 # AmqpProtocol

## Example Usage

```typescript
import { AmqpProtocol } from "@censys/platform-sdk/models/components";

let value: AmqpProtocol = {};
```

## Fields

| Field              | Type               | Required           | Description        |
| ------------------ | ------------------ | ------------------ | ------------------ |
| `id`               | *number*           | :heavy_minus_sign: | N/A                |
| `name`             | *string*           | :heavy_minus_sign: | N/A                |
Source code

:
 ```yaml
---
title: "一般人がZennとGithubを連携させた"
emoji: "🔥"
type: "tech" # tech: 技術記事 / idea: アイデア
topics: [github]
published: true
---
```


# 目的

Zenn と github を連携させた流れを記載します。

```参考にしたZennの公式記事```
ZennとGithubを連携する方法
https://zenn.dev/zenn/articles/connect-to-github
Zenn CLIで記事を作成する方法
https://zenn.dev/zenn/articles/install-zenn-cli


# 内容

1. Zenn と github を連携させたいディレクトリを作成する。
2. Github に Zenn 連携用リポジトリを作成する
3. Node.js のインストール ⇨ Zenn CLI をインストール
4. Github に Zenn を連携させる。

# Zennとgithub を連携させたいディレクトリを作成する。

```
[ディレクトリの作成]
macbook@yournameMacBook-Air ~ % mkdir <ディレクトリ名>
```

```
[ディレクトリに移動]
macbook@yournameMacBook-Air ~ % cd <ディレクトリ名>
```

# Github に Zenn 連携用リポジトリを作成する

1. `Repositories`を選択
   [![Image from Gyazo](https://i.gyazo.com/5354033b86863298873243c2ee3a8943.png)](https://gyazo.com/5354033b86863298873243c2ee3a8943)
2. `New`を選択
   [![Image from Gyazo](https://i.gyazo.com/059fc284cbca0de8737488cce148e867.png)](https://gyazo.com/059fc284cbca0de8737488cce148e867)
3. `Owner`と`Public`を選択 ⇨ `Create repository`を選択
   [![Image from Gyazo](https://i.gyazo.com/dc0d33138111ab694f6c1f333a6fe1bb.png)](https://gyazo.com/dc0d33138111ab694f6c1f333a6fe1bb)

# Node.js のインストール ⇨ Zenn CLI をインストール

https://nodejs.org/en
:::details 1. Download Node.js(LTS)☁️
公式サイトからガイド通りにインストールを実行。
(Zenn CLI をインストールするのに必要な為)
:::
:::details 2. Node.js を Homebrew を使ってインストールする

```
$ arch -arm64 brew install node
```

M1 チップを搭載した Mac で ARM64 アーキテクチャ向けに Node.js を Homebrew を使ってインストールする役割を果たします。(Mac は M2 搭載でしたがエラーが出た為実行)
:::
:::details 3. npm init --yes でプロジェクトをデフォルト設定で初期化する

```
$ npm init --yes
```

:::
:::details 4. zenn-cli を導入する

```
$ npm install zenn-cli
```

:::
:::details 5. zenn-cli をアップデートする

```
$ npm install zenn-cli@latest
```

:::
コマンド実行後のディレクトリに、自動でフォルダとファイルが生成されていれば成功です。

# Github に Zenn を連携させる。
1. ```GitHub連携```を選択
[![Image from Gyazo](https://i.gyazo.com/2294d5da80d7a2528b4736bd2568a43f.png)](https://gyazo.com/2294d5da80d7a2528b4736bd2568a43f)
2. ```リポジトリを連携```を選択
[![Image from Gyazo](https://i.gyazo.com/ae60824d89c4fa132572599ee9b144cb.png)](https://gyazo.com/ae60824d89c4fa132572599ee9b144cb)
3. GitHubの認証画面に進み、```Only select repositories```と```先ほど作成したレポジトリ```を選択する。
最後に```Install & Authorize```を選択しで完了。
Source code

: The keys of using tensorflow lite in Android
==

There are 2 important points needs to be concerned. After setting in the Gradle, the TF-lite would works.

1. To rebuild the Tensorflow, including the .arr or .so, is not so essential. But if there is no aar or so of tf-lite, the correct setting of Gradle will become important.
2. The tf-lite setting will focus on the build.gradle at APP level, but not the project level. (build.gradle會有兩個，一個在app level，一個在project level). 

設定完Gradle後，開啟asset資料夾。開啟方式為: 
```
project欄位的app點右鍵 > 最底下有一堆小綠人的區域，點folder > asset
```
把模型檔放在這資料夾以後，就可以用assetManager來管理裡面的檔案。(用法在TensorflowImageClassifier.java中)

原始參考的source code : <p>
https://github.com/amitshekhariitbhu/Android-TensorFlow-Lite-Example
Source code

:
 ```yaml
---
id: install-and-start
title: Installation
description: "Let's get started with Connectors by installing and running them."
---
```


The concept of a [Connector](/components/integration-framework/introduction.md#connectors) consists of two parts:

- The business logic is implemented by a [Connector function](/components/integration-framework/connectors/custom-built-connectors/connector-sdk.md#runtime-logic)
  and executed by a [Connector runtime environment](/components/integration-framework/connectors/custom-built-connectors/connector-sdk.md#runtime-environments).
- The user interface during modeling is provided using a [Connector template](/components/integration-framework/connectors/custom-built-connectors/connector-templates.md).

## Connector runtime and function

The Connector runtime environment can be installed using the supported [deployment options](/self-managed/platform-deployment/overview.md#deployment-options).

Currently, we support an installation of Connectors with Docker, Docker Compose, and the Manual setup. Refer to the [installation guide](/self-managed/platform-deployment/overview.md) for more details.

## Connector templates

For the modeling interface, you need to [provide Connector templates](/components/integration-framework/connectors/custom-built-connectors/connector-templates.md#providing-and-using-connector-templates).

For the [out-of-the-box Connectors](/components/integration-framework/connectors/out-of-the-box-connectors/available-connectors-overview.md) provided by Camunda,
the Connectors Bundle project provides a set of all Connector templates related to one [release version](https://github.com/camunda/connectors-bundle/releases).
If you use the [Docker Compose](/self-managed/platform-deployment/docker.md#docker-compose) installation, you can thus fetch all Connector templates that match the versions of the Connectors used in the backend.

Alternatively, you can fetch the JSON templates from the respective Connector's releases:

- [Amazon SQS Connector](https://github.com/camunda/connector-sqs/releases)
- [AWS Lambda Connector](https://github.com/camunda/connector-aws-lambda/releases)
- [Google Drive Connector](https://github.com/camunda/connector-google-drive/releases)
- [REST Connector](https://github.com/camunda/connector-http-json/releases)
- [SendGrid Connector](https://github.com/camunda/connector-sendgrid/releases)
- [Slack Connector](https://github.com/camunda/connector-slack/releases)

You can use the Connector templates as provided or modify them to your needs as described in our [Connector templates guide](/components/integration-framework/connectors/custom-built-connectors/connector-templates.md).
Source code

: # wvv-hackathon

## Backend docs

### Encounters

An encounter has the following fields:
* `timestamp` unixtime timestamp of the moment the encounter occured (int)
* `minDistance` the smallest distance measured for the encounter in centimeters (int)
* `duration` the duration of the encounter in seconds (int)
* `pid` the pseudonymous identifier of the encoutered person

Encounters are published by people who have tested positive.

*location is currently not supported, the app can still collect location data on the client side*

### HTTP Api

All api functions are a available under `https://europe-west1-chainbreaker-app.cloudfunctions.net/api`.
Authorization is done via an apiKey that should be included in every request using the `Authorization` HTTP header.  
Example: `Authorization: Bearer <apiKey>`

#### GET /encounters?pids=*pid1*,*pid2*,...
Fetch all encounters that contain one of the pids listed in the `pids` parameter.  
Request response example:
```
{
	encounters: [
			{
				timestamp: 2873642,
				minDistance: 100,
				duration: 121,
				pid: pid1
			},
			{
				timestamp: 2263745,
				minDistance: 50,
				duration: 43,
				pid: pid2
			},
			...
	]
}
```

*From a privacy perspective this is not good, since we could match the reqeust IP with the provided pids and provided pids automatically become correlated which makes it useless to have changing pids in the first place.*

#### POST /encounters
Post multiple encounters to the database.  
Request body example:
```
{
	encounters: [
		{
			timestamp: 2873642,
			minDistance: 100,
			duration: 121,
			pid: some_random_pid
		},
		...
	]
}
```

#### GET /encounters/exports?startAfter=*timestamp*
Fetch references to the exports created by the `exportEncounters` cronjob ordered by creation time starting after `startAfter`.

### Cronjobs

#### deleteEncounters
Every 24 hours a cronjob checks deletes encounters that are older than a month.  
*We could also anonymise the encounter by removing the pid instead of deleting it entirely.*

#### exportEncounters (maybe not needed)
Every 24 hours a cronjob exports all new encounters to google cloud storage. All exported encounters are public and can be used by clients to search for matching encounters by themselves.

════════

• **Exercise goal**
Locate the lines above that hold the word "could". Show every one of them.

• **Task result**
*From a privacy perspective this is not good, since we could match the reqeust IP with the provided pids and provided pids automatically become correlated which makes it useless to have changing pids in the first place.*
*We could also anonymise the encounter by removing the pid instead of deleting it entirely.*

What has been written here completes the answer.